**What the task asks**
Don't include any picture when you restate the data word for word.

───── Exercise inputs

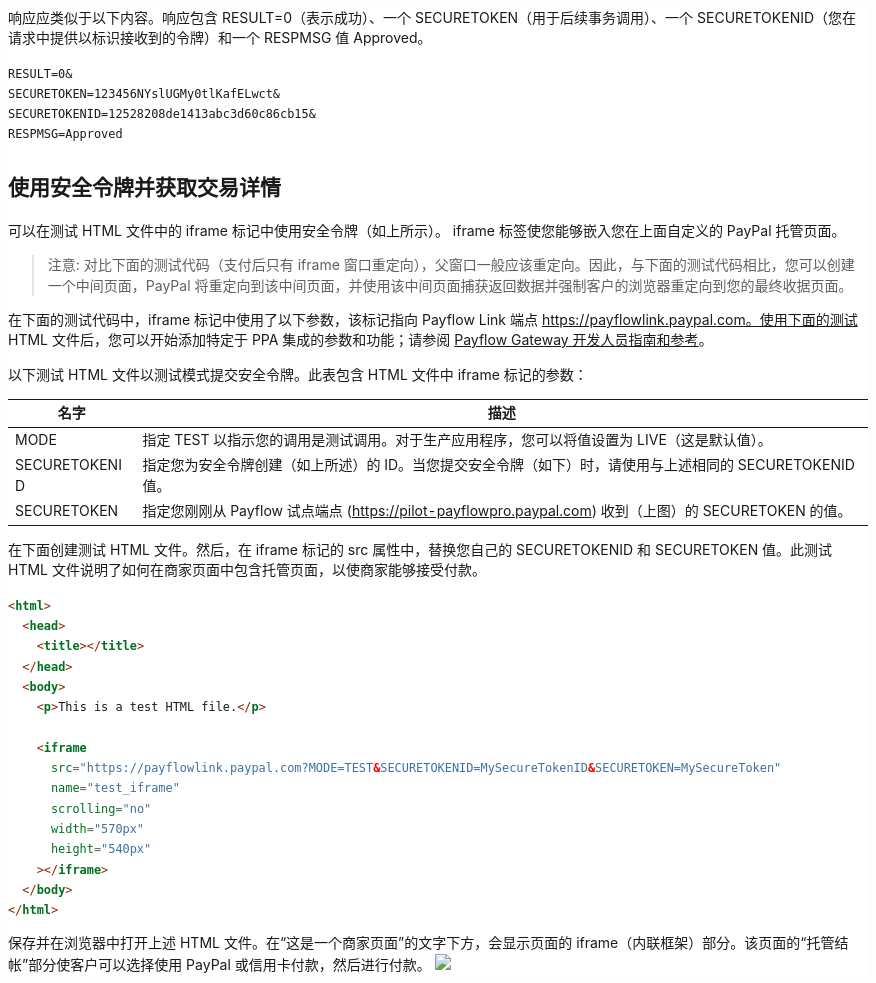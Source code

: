 响应应类似于以下内容。响应包含 RESULT=0（表示成功）、一个 SECURETOKEN（用于后续事务调用）、一个 SECURETOKENID（您在请求中提供以标识接收到的令牌）和一个 RESPMSG 值 Approved。

```
RESULT=0&
SECURETOKEN=123456NYslUGMy0tlKafELwct&
SECURETOKENID=12528208de1413abc3d60c86cb15&
RESPMSG=Approved
```

## 使用安全令牌并获取交易详情

可以在测试 HTML 文件中的 iframe 标记中使用安全令牌（如上所示）。 iframe 标签使您能够嵌入您在上面自定义的 PayPal 托管页面。

> 注意: 对比下面的测试代码（支付后只有 iframe 窗口重定向），父窗口一般应该重定向。因此，与下面的测试代码相比，您可以创建一个中间页面，PayPal 将重定向到该中间页面，并使用该中间页面捕获返回数据并强制客户的浏览器重定向到您的最终收据页面。

在下面的测试代码中，iframe 标记中使用了以下参数，该标记指向 Payflow Link 端点 https://payflowlink.paypal.com。使用下面的测试 HTML 文件后，您可以开始添加特定于 PPA 集成的参数和功能；请参阅 [Payflow Gateway 开发人员指南和参考](https://developer.paypal.com/api/nvp-soap/payflow/integration-guide/)。

以下测试 HTML 文件以测试模式提交安全令牌。此表包含 HTML 文件中 iframe 标记的参数：

| 名字          | 描述                                                                                                     |
| ------------- | -------------------------------------------------------------------------------------------------------- |
| MODE          | 指定 TEST 以指示您的调用是测试调用。对于生产应用程序，您可以将值设置为 LIVE（这是默认值）。              |
| SECURETOKENID | 指定您为安全令牌创建（如上所述）的 ID。当您提交安全令牌（如下）时，请使用与上述相同的 SECURETOKENID 值。 |
| SECURETOKEN   | 指定您刚刚从 Payflow 试点端点 (https://pilot-payflowpro.paypal.com) 收到（上图）的 SECURETOKEN 的值。    |

在下面创建测试 HTML 文件。然后，在 iframe 标记的 src 属性中，替换您自己的 SECURETOKENID 和 SECURETOKEN 值。此测试 HTML 文件说明了如何在商家页面中包含托管页面，以使商家能够接受付款。

```html
<html>
  <head>
    <title></title>
  </head>
  <body>
    <p>This is a test HTML file.</p>

    <iframe
      src="https://payflowlink.paypal.com?MODE=TEST&SECURETOKENID=MySecureTokenID&SECURETOKEN=MySecureToken"
      name="test_iframe"
      scrolling="no"
      width="570px"
      height="540px"
    ></iframe>
  </body>
</html>
```

保存并在浏览器中打开上述 HTML 文件。在“这是一个商家页面”的文字下方，会显示页面的 iframe（内联框架）部分。该页面的“托管结帐”部分使客户可以选择使用 PayPal 或信用卡付款，然后进行付款。
![](https://www.paypalobjects.com/webstatic/en_US/developer/docs/pfg/payflow_iframe_with_hosted_pages.png)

──────────

**Response area**
Source code

: 响应应类似于以下内容。响应包含 RESULT=0（表示成功）、一个 SECURETOKEN（用于后续事务调用）、一个 SECURETOKENID（您在请求中提供以标识接收到的令牌）和一个 RESPMSG 值 Approved。

```
RESULT=0&
SECURETOKEN=123456NYslUGMy0tlKafELwct&
SECURETOKENID=12528208de1413abc3d60c86cb15&
RESPMSG=Approved
```

## 使用安全令牌并获取交易详情

可以在测试 HTML 文件中的 iframe 标记中使用安全令牌（如上所示）。 iframe 标签使您能够嵌入您在上面自定义的 PayPal 托管页面。

> 注意: 对比下面的测试代码（支付后只有 iframe 窗口重定向），父窗口一般应该重定向。因此，与下面的测试代码相比，您可以创建一个中间页面，PayPal 将重定向到该中间页面，并使用该中间页面捕获返回数据并强制客户的浏览器重定向到您的最终收据页面。

在下面的测试代码中，iframe 标记中使用了以下参数，该标记指向 Payflow Link 端点 https://payflowlink.paypal.com。使用下面的测试 HTML 文件后，您可以开始添加特定于 PPA 集成的参数和功能；请参阅 [Payflow Gateway 开发人员指南和参考](https://developer.paypal.com/api/nvp-soap/payflow/integration-guide/)。

以下测试 HTML 文件以测试模式提交安全令牌。此表包含 HTML 文件中 iframe 标记的参数：

| 名字          | 描述                                                                                                     |
| ------------- | -------------------------------------------------------------------------------------------------------- |
| MODE          | 指定 TEST 以指示您的调用是测试调用。对于生产应用程序，您可以将值设置为 LIVE（这是默认值）。              |
| SECURETOKENID | 指定您为安全令牌创建（如上所述）的 ID。当您提交安全令牌（如下）时，请使用与上述相同的 SECURETOKENID 值。 |
| SECURETOKEN   | 指定您刚刚从 Payflow 试点端点 (https://pilot-payflowpro.paypal.com) 收到（上图）的 SECURETOKEN 的值。    |

在下面创建测试 HTML 文件。然后，在 iframe 标记的 src 属性中，替换您自己的 SECURETOKENID 和 SECURETOKEN 值。此测试 HTML 文件说明了如何在商家页面中包含托管页面，以使商家能够接受付款。

```html
<html>
  <head>
    <title></title>
  </head>
  <body>
    <p>This is a test HTML file.</p>

    <iframe
      src="https://payflowlink.paypal.com?MODE=TEST&SECURETOKENID=MySecureTokenID&SECURETOKEN=MySecureToken"
      name="test_iframe"
      scrolling="no"
      width="570px"
      height="540px"
    ></iframe>
  </body>
</html>
```

保存并在浏览器中打开上述 HTML 文件。在“这是一个商家页面”的文字下方，会显示页面的 iframe（内联框架）部分。该页面的“托管结帐”部分使客户可以选择使用 PayPal 或信用卡付款，然后进行付款。
![](https://www.paypalobjects.com/webstatic/en_US/developer/docs/pfg/payflow_iframe_with_hosted_pages.png)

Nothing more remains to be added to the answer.